Le 26 novembre 2012, le Conseil a adopté une décision autorisant la Commission à participer à ces négociations au nom de l’UE. Les négociations à l’OMPI ont abouti lors de la conférence diplomatique qui s’est tenue à Marrakech du 17 au 28 juin 2013, ouvrant la voie à l’adoption, le 27 juin 2013, du traité de Marrakech visant à faciliter l’accès des aveugles, des déficients visuels et des personnes ayant d’autres difficultés de lecture des textes imprimés aux œuvres publiées.
Le Conseil a autorisé la signature de ce traité au nom de l’Union européenne le 14 avril 2014.
Il convient maintenant de conclure cet accord au nom de l’Union européenne.
CONTENU : avec la présente proposition, il est prévu d'appeler le Conseil à approuver au nom de l'Union européenne, le traité de Marrakech visant à faciliter l’accès des aveugles, des déficients visuels et des personnes ayant d’autres difficultés de lecture des textes imprimés aux œuvres publiées.
Objectifs du traité : le traité établit un ensemble de règles internationales qui garantissent l’existence, au niveau national, de limitations ou d’exceptions au droit d’auteur en faveur des aveugles, des déficients visuels et des personnes ayant d’autres difficultés de lecture des textes imprimés, et qui permettent l’échange transfrontière des exemplaires en format accessible d’œuvres publiées qui ont été réalisés en vertu d’une limitation ou d’une exception au droit d’auteur sur le territoire de toute partie contractante.
Principales dispositions:
Définition et champ d’application : le traité définit :
- les personnes bénéficiaires : il s’agit des personnes aveugles, qui souffrent d’une déficience visuelle, d’une déficience de perception ou de difficultés de lecture, ou qui sont incapables, en raison d’un handicap physique, de tenir ou de manipuler un livre ou encore de fixer ou de bouger les yeux au point de permettre en principe la lecture.
- les «œuvres» : il s’agit des œuvres littéraires et artistiques au sens de l’article 2, par. 1, de la convention de Berne pour la protection des œuvres littéraires et artistiques qui se présentent sous la forme de textes, de notations ou d’illustrations les complétant, qu’ils soient publiés ou mis de quelque autre façon à la disposition du public sur quelque support que ce soit.
En vertu d’une déclaration commune, cette définition englobe également les audio-livres.

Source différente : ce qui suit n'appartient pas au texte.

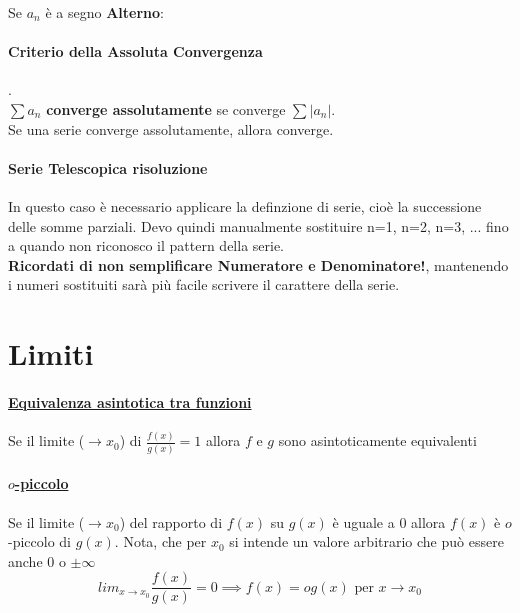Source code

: \documentclass[12pt, a4paper]{article}
\begin{document}
	Se $a_n$ è a segno \textbf{Alterno}: 

	\paragraph*{Criterio della Assoluta Convergenza}.\\
	$\sum a_n$ \textbf{converge assolutamente} se converge $\sum |a_n|$.\\
	Se una serie converge assolutamente, allora converge.

	\paragraph*{Serie Telescopica risoluzione}
	In questo caso è necessario applicare la definzione di serie, cioè la successione delle somme
	parziali. Devo quindi manualmente sostituire n=1, n=2, n=3, ...
	fino a quando non riconosco il pattern della serie.
	\\ \textbf{Ricordati di non semplificare Numeratore e Denominatore!},
	mantenendo i numeri sostituiti sarà più facile scrivere il carattere della serie.
	\section*{Limiti}



	\paragraph*{\underline{Equivalenza asintotica tra funzioni}} Se il limite ($\to x_0$) di $\frac{f(x)}{g(x)} = 1$ allora $f$ e $g$ sono asintoticamente equivalenti

	\paragraph*{\underline{$o$-piccolo}} Se il limite ($\to x_0$) del rapporto di $f(x)$ su $g(x)$ è uguale a $0$ allora $f(x)$ è $o$-piccolo di $g(x)$.
	Nota, che per $x_0$ si intende un valore arbitrario che può essere anche 0 o $\pm \infty$
	$$lim_{x\to x_0} \frac{f(x)}{g(x)} = 0 \implies f(x) = o g(x)\text{ per } x\to x_0 $$
\end{document}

- les exemplaires en format accessible : il s’agit d’un exemplaire d’une œuvre présenté sous une forme autre que le format dans lequel l’œuvre a été publiée et qui permet à une personne bénéficiaire d’accéder à cette œuvre aussi aisément qu’une personne voyante. Les exemplaires en format accessible sont à l’usage exclusif des personnes bénéficiaires et doivent respecter l’intégrité de l’œuvre originale. Ces exemplaires doivent en outre être réalisés en vertu d’une limitation ou d’une exception au droit d’auteur et doivent pouvoir être exportés par les «entités autorisées», définies comme étant des établissements publics ou d'autres organisations qui offrent, à titre non lucratif, des services en matière d’enseignement, de formation pédagogique, de lecture adaptée ou d’accès à l’information aux aveugles, déficients visuels ou personnes ayant d’autres difficultés de lecture.
Ces entités doivent veiller à limiter la distribution d’exemplaires en format accessible aux seules personnes bénéficiaires, à décourager la reproduction, la distribution et la mise à disposition d’exemplaires non autorisés, ainsi qu’à faire preuve de la diligence requise dans la gestion des exemplaires d’œuvres et à tenir un registre de cette gestion.

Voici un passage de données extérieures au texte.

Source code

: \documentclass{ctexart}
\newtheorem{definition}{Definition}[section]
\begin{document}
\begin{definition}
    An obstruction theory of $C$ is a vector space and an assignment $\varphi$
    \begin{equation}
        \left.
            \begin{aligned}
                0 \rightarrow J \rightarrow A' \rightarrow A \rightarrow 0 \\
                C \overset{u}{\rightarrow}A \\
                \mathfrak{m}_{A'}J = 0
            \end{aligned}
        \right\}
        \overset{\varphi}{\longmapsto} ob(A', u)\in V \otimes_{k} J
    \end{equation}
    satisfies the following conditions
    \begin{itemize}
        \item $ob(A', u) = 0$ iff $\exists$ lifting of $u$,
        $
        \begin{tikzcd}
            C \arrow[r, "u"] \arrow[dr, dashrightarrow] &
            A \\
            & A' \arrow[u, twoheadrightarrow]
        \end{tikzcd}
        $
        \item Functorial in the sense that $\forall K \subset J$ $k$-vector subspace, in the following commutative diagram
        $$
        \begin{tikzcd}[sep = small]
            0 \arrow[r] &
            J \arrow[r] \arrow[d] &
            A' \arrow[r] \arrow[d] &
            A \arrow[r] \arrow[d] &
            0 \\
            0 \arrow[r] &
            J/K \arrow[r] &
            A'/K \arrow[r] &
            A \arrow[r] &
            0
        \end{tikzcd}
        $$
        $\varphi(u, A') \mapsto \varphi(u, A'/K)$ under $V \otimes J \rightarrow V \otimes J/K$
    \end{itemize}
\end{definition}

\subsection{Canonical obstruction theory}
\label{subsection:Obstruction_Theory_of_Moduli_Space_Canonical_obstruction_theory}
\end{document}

Obligations de production en format accessible : le traité oblige chaque partie contractante à prévoir, dans sa législation nationale relative au droit d’auteur, une limitation ou une exception aux droits de reproduction, de distribution et de mise des œuvres à la disposition du public, afin que des exemplaires en format accessible soient plus facilement mis à la disposition des personnes bénéficiaires.
Les parties contractantes peuvent décider de restreindre ces limitations ou exceptions aux cas dans lesquels des exemplaires en format accessible ne peuvent pas être obtenus dans le commerce à des conditions raisonnables sur leur territoire.
«Test en 3 étapes» : une partie contractante ne pourrait autoriser l’exportation d’exemplaires en format accessible que si elle garantit que les limitations ou exceptions qu’elle applique concernant le droit de reproduction, le droit de distribution et le droit de mise à disposition du public sont conformes au «test en 3 étapes». Cela signifie soit qu’elle doit être partie au traité de l’OMPI sur le droit d’auteur (WCT), soit qu’elle doit garantir d’une autre manière que les limitations ou exceptions en question sont limitées à certains cas spéciaux qui ne portent pas atteinte à l’exploitation normale de l’œuvre ni ne causent un préjudice injustifié aux intérêts légitimes du détenteur du droit.
Autorisation d’importation : le traité précise en outre que dans la mesure où une partie contractante autorise une personne bénéficiaire ou une entité autorisée à réaliser un exemplaire d’une œuvre en format accessible, elle doit aussi autoriser l’importation de tels exemplaires.
Les parties contractantes ont l’obligation de prendre des mesures appropriées, si nécessaire, pour faire en sorte que, lorsqu’elles prévoient une protection juridique adéquate et des sanctions efficaces contre le contournement des mesures techniques, cette protection n’empêche pas les personnes bénéficiaires de jouir des limitations et exceptions prévues par le traité.
Protection de la vie privée : le traité impose aussi aux parties contractantes de protéger la vie privée des personnes bénéficiaires et de coopérer pour faciliter les échanges transfrontières d’exemplaires en format accessible. L’OMPI devrait ainsi créer un point d’accès à l’information pour aider les entités autorisées à se faire connaître les unes des autres afin de pouvoir travailler ensemble. En outre, le traité encourage ces entités à mettre des informations sur leurs politiques et pratiques à la disposition des parties intéressées et du public.
Procédure de ratification et entrée en vigueur : le traité confirme que les parties contractantes sont libres de déterminer selon quelle méthode il convient de le mettre en œuvre dans le cadre de leurs propres système et pratiques juridiques. Elles doivent toutefois respecter les obligations internationales que leur imposent la convention de Berne, l’accord sur les aspects des droits de propriété intellectuelle qui touchent au commerce et le traité de l’OMPI sur le droit d’auteur (WCT).
Le traité devrait entrer en vigueur lorsque 20 parties contractantes l’auront ratifié.
Autres dispositions spécifiques : le traité prévoit enfin que :
Compétences de l’UE : l’UE peut devenir partie au traité, étant donné qu’elle a déclaré au cours de la conférence diplomatique de Marrakech qu’elle a compétence, et dispose d’une législation propre liant tous ses États membres, pour les questions régies par le traité et qu’elle a été dûment autorisée, conformément à ses procédures internes, à devenir partie au traité. L’UE a signé l’acte final de la conférence diplomatique le 28 juin 2013 et le traité le 30 avril 2014 à Genève.